There was an odd set to his face as he said this, one that told of some unspoken discomfiture of his soul.  


“Something about it still troubles you, Diego.”


“Yes.”  He took another puff from his pipe, and again the oddly tumaceous perfume of his herb filled my nostrils.  “Not to be an ungrateful xxxx about it, but I wish I’d been xxxxing asked.  The whole thing was...you have no idea.  It would been better to die.  I still think that.  Death would have been better.  The debriding of burnt flesh, amputations, weeks of microsurgery, the initial nervous system rejection and the reinstallation after secondary amputation, all of it, weeks of xxxxing torture, even with everything that your robot doctors could do to shut down the pain.  And the whole time, six months, not a single human face, not xxxxing one.  The intent was good and xxxx, but it was a surreal horror.  I’m not sure, even now, if it was worth it.  Seriously xxxxed me up.”

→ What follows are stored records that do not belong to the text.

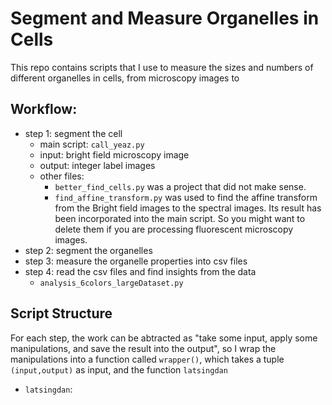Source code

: # Segment and Measure Organelles in Cells

This repo contains scripts that I use to measure the sizes and numbers of different organelles in cells, from microscopy images to 

## Workflow:

- step 1: segment the cell
    - main script: `call_yeaz.py`
    - input: bright field microscopy image
    - output: integer label images
    - other files: 
        - `better_find_cells.py` was a project that did not make sense. 
        - `find_affine_transform.py` was used to find the affine transform from the Bright field images to the spectral images. Its result has been incorporated into the main script. So you might want to delete them if you are processing fluorescent microscopy images.
- step 2: segment the organelles
- step 3: measure the organelle properties into csv files
- step 4: read the csv files and find insights from the data
    - `analysis_6colors_largeDataset.py`

## Script Structure

For each step, the work can be abtracted as "take some input, apply some manipulations, and save the result into the output", so I wrap the manipulations into a function called `wrapper()`, which takes a tuple `(input,output)` as input, and the function `latsingdan`

- `latsingdan`:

“That sounds dreadful, Diego.  I know the intent of the Royal Charitable Hospitals is only for the restoration of those brought to their care, and I can assure you no malice was intended by Her Majesty’s therapeutic interventions.  Does it…does it still cause you discomfort?”

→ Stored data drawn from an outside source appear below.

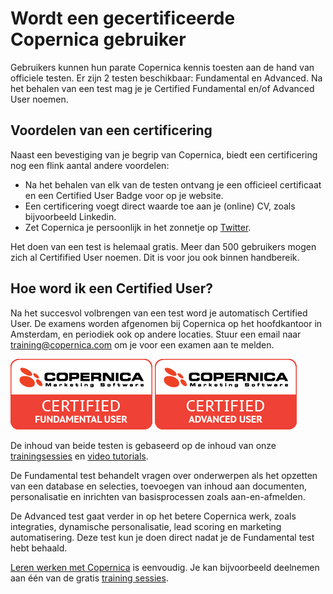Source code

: # Wordt een gecertificeerde Copernica gebruiker

Gebruikers kunnen hun parate Copernica kennis toesten aan de hand van
officiele testen. Er zijn 2 testen beschikbaar: Fundamental en Advanced.
Na het behalen van een test mag je je Certified Fundamental en/of
Advanced User noemen.

Voordelen van een certificering
-------------------------------

Naast een bevestiging van je begrip van Copernica, biedt een
certificering nog een flink aantal andere voordelen:

-   Na het behalen van elk van de testen ontvang je een officieel
    certificaat en een Certified User Badge voor op je website.
-   Een certificering voegt direct waarde toe aan je (online) CV, zoals
    bijvoorbeeld Linkedin.
-   Zet Copernica je persoonlijk in het zonnetje op
    [Twitter](https://twitter.com/search?q=certifriday).

Het doen van een test is helemaal gratis. Meer dan 500 gebruikers mogen
zich al Certifified User noemen. Dit is voor jou ook binnen handbereik.

Hoe word ik een Certified User?
-------------------------------

Na het succesvol volbrengen van een test word je automatisch Certified
User. De examens worden afgenomen bij Copernica op het hoofdkantoor in
Amsterdam, en periodiek ook op andere locaties. Stuur een email naar
[training@copernica.com](mailto:training@copernica.com) om je voor een
examen aan te melden.

![](../images/certified-fundamental-user.png)
![](../images/certified-advanced-user.png)

De inhoud van beide testen is gebaseerd op de inhoud van onze
[trainingsessies](https://www.copernica.com/nl/ondersteuning/copernica-training "Copernica trainingen")
en [video
tutorials](https://www.copernica.com/nl/ondersteuning/videos "Video tutorials").

De Fundamental test behandelt vragen over onderwerpen als het opzetten
van een database en selecties, toevoegen van inhoud aan documenten,
personalisatie en inrichten van basisprocessen zoals aan-en-afmelden.

De Advanced test gaat verder in op het betere Copernica werk, zoals
integraties, dynamische personalisatie, lead scoring en marketing
automatisering. Deze test kun je doen direct nadat je de Fundamental
test hebt behaald.

[Leren werken met
Copernica](https://www.copernica.com/nl/blog/leren-werken-met-copernica "Leren werken met Copernica") is
eenvoudig. Je kan bijvoorbeeld deelnemen aan één van de gratis [training
sessies](https://www.copernica.com/nl/ondersteuning/copernica-training "training").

He shrugged.  “No no, not at all.  And I’m strong as xxxx, which is great.  But I’m like, well, you’ve seen me.  I didn’t used to just xxxxing explode at people.  Didn’t used to get so xxxx intense.  I mean, I always had a temper, sure, but I could control it.  Mostly.  Now, it’s just like a switch gets thrown.  It’s not like I want to be such an xxxhole, you know?”


I nodded in quiet affirmation.  “Yes.  I know, Diego.  I know.”


For a while, we sat in silence.  Then our conversation turned to matters of less weighty import, as I queried him about the music of his people.  The night deepened and wore on, and our discourse slowly faded again to an utterly comfortable quiet.  He drew repeatedly from his pipe, and seemed to disappear within the mist of his own thoughts.  


I reflected, as we fell into silence, of how deeply Diego’s sojourn in our care had shaken him.  It provided much explanation of his fierce fascination with the Peerage, his simultaneous enmity towards us, and so very much else about his attitude towards all who served Her Majesty.  


I mused, too, of the implications of his testimony should I bring it before my sorors at the Ladies Aid Society.  It had been our considered opinion, and not an unreasonable one, that the automation of the Royal Charitable Hospitals was a wholly positive advancement.  It meant that these forward redoubts of Her Majesty’s Beneficence were capable of tending and mending the commoners far more efficiently, certainly, but the absence of the human touch…particularly in such an instance as Diego had described…should have been given greater reflection.  


I was attempting to formulate my thoughts on the matter when I found my mind drifting in a most peculiar way.  All manner of flighty and whimsical cogitations sparked into being, which now strike me as so utterly nonsensical that it is difficult to even articulate them.


A hypnagogic calm then descended upon my person, at which it occurred to the fading spark of my consciousness that my peculiar mood likely had arisen from my proximity to Diego and the moufette-scented haze of his soporific herb.


As there was nothing that could be done about that, I lay fully back upon the woollen blanket, the slightly yielding firmness of turned earth a reassurance beneath me, the stars crisp and unchanging in the sky; my eyes fluttered and closed, my thoughts a slow and pleasant whirl of chimeric character, and I was soon lost to dreaming.